= Forest Vance =

American football player (born 1981)

Forest Vance (born 16 April 1981, in Bellingham, WA) is a former American football player and personal trainer. He played in the National Football League for both the Green Bay Packers and the Kansas City Chiefs and previously played college football for the University of California, Davis.

==Early years==
Vance graduated from Colfax High School in 1999 where he lettered in football and track.

===College career===
Vance started in 48 straight games for UC Davis, earning letters each season (2000-2003). He moved to the guard position as a Senior after playing tackle his first three seasons and was selected for the Division I – AA Independent All-Star team in 2003. Vance was an all-region honoree as a junior, in addition to receiving Associated Press Little All-America third-team honors. While at UC Davis, Vance played tight end, offensive tackle, outside linebacker, and defensive end.

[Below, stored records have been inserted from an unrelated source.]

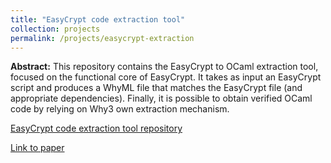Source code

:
 ```yaml
---
title: "EasyCrypt code extraction tool"
collection: projects
permalink: /projects/easycrypt-extraction
---
```

**Abstract:** This repository contains the EasyCrypt to OCaml extraction tool, focused on the functional core of EasyCrypt. It takes as input an EasyCrypt script and produces a WhyML file that matches the EasyCrypt file (and appropriate dependencies). Finally, it is possible to obtain verified OCaml code by relying on Why3 own extraction mechanism.

[EasyCrypt code extraction tool repository](https://github.com/SRI-CSL/easycrypt-extraction-tool)

[Link to paper](https://vm2p.github.io/publication/2019-11-13-paper-ccs19)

He graduated from UC Davis with a degree in Communications.

==Professional career==

===NFL career===
Vance earned a spot on the opening-day training camp rosters of the Green Bay Packers (2004) and Kansas City Chiefs (2005). Vance signed with Green Bay as a undrafted free agent on April 30, 2004 as an offensive guard. He was one of the Packers' final cuts but was placed on injured reserve after he tore the cartilage in his right knee. Vance was picked up by the Chiefs in August 2004 but was released in 2005 due to injury.

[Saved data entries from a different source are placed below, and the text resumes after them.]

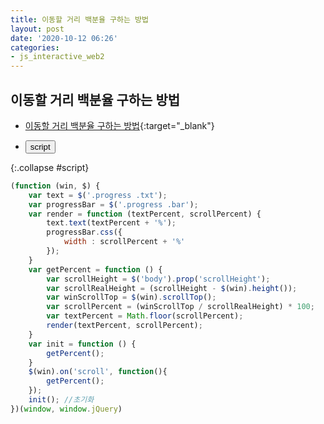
 ```yaml
---
title: 이동할 거리 백분율 구하는 방법
layout: post
date: '2020-10-12 06:26'
categories:
- js_interactive_web2
---
```


## 이동할 거리 백분율 구하는 방법

* [이동할 거리 백분율 구하는 방법](https://hyungju-lee.github.io/hyungju-lee-interactions/interactive-web2/study/section2/step1/index.html){:target="_blank"}

* <button data-toggle="collapse" data-target="#script">script</button>

{:.collapse #script}
```javascript
(function (win, $) {
    var text = $('.progress .txt');
    var progressBar = $('.progress .bar');
    var render = function (textPercent, scrollPercent) {
        text.text(textPercent + '%');
        progressBar.css({
            width : scrollPercent + '%'
        });
    }
    var getPercent = function () {
        var scrollHeight = $('body').prop('scrollHeight');
        var scrollRealHeight = (scrollHeight - $(win).height());
        var winScrollTop = $(win).scrollTop();
        var scrollPercent = (winScrollTop / scrollRealHeight) * 100;
        var textPercent = Math.floor(scrollPercent);
        render(textPercent, scrollPercent);
    }
    var init = function () {
        getPercent();
    }
    $(win).on('scroll', function(){
        getPercent();
    });
    init(); //초기화
})(window, window.jQuery)
```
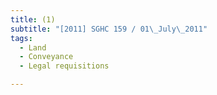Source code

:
 ```yaml
---
title: (1) 
subtitle: "[2011] SGHC 159 / 01\_July\_2011"
tags:
  - Land
  - Conveyance
  - Legal requisitions

---
```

===Physical Therapy and Personal Training===

After his football career, Vance earned a Master of Science in Human Movement from A.T. Still University in Mesa, Arizona, as well as his personal trainer certifications through the National Academy of Sports Medicine and American College of Sports Medicine. He also is a certified corrective exercise specialist and performance enhancement specialist through the National Academy of Sports Medicine. He has been featured on KCRA-TV as an expert in kettlebell training and self-published a book in 2009 entitled "No Gym? No Excuse!". In addition to that book he has also published a book named, "The CORE kettlebell challenge" published in 2019.